[PATCH] pid_ns: Allow to get pid_for_children ns before child_reaper is created
From: Kirill Tkhai
Date: Tue May 23 2017 - 12:30:00 EST
This patch prohibits pid allocation till child_reaper
of pid namespace is set, and it makes possible and safe
to get just unshared pid_ns from "/proc/[pid]/ns/pid_for_children"
file. This may be useful to determine user_ns of such a created
pid_ns, which is not possible now.
It was prohibited till now, because the architecture of pid namespaces
assumes child reaper is the firstly created process of the namespace,
and it initializes pid_namespace::proc_mnt. Child reaper creation
mustn't race with creation of another processes from this namespace,
otherwise a process with pid > 1 may die before pid_namespace::proc_mnt
is populated and it will get a null pointer dereference in proc_flush_task().
Also, child reaper mustn't die before processes from the namespace.
The patch prevents such races. It allows to alloc_pid() only if
ns->child_reaper is already set, and it guarantees, that
pid_namespace::proc_mnt is already populated. Also, we do the assignment
under the tasklist_lock in the copy_process() stage, when it can't fail.
This guarantees the child_reaper will be hashed before the concurrent
process, so the concurrent process can't die before it. When child reaper
dies before the concurrent hashes to task list, fork() of the concurrent
will aborts as it's prohibited after commit 3fd372262166:
"pid_ns: Fix race between setns'ed fork() and zap_pid_ns_processes()".

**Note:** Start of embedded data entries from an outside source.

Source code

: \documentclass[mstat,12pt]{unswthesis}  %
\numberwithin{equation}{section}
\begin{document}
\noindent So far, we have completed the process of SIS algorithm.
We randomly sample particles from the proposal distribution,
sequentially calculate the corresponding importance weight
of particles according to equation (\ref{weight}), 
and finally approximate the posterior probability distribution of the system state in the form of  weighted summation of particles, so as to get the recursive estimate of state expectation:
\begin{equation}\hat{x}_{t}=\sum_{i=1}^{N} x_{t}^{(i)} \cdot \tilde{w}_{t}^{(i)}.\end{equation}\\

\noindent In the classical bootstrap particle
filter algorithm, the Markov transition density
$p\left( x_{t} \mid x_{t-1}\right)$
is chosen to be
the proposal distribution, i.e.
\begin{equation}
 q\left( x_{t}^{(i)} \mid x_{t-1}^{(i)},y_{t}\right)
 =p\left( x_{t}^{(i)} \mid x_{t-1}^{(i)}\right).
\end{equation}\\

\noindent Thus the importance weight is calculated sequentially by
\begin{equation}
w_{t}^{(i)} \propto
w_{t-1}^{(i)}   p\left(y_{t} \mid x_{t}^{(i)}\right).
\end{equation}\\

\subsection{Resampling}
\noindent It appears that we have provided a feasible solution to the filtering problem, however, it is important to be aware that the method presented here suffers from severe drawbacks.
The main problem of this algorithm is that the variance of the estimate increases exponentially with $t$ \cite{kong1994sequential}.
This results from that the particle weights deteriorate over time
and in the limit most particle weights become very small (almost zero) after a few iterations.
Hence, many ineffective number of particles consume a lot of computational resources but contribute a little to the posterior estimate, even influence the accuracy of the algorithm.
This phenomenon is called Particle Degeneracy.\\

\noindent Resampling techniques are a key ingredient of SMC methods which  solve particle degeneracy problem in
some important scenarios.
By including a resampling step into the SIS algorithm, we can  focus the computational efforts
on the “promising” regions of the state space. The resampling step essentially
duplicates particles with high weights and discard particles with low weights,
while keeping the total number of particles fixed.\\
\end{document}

So, we can't safely allow to get "/proc/[pid]/ns/pid_for_children"
since it's created.
Signed-off-by: Kirill Tkhai <ktkhai@xxxxxxxxxxxxx>
CC: Andrew Morton <akpm@xxxxxxxxxxxxxxxxxxxx>
CC: "Eric W. Biederman" <ebiederm@xxxxxxxxxxxx>
CC: Oleg Nesterov <oleg@xxxxxxxxxx>
CC: Andy Lutomirski <luto@xxxxxxxxxx>
CC: Serge Hallyn <serge@xxxxxxxxxx>
CC: Michal Hocko <mhocko@xxxxxxxx>
CC: Andrei Vagin <avagin@xxxxxxxxxx>
CC: Cyrill Gorcunov <gorcunov@xxxxxxxxxx>
CC: Mike Rapoport <rppt@xxxxxxxxxxxxxxxxxx>
CC: Ingo Molnar <mingo@xxxxxxxxxx>
CC: Peter Zijlstra <peterz@xxxxxxxxxxxxx>
---
kernel/pid.c | 3 ++-
kernel/pid_namespace.c | 9 ---------
2 files changed, 2 insertions(+), 10 deletions(-)

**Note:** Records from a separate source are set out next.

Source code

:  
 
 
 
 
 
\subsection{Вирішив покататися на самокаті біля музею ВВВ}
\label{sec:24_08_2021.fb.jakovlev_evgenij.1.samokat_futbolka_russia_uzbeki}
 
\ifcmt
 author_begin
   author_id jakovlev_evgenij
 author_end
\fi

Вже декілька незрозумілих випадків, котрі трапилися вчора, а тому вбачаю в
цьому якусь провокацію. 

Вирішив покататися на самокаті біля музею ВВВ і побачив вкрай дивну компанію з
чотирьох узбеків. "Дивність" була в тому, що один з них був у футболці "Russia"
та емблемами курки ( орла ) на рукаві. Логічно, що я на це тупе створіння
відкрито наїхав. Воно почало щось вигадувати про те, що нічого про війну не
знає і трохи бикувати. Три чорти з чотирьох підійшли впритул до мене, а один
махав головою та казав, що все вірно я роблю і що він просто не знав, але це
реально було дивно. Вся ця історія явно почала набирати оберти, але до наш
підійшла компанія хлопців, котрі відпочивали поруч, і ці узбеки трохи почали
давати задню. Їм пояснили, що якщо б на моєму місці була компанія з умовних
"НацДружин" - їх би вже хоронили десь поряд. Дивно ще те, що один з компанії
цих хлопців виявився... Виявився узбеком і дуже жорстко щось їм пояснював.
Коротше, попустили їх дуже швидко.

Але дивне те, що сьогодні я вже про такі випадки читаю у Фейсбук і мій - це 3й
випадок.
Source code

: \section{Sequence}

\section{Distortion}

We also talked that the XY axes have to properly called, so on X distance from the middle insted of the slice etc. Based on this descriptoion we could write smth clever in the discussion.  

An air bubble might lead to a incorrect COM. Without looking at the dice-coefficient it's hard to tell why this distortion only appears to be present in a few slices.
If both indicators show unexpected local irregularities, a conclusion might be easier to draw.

diff --git a/kernel/pid.c b/kernel/pid.c
index fd1cde1e4576..eeeb01fdd87c 100644
--- a/kernel/pid.c
+++ b/kernel/pid.c
@@ -334,7 +334,8 @@ struct pid *alloc_pid(struct pid_namespace *ns)
upid = pid->numbers + ns->level;
spin_lock_irq(&pidmap_lock);
- if (!(ns->nr_hashed & PIDNS_HASH_ADDING))
+ if (!(ns->nr_hashed & PIDNS_HASH_ADDING) ||
+ (!ns->child_reaper && !is_child_reaper(pid)))
goto out_unlock;
for ( ; upid >= pid->numbers; --upid) {
hlist_add_head_rcu(&upid->pid_chain,
diff --git a/kernel/pid_namespace.c b/kernel/pid_namespace.c
index 74a5a7255b4d..51dd1d490542 100644
--- a/kernel/pid_namespace.c
+++ b/kernel/pid_namespace.c
@@ -385,15 +385,6 @@ static struct ns_common *pidns_for_children_get(struct task_struct *task)
}
task_unlock(task);
- if (ns) {
- read_lock(&tasklist_lock);
- if (!ns->child_reaper) {
- put_pid_ns(ns);
- ns = NULL;
- }
- read_unlock(&tasklist_lock);
- }
-
return ns ? &ns->ns : NULL;
}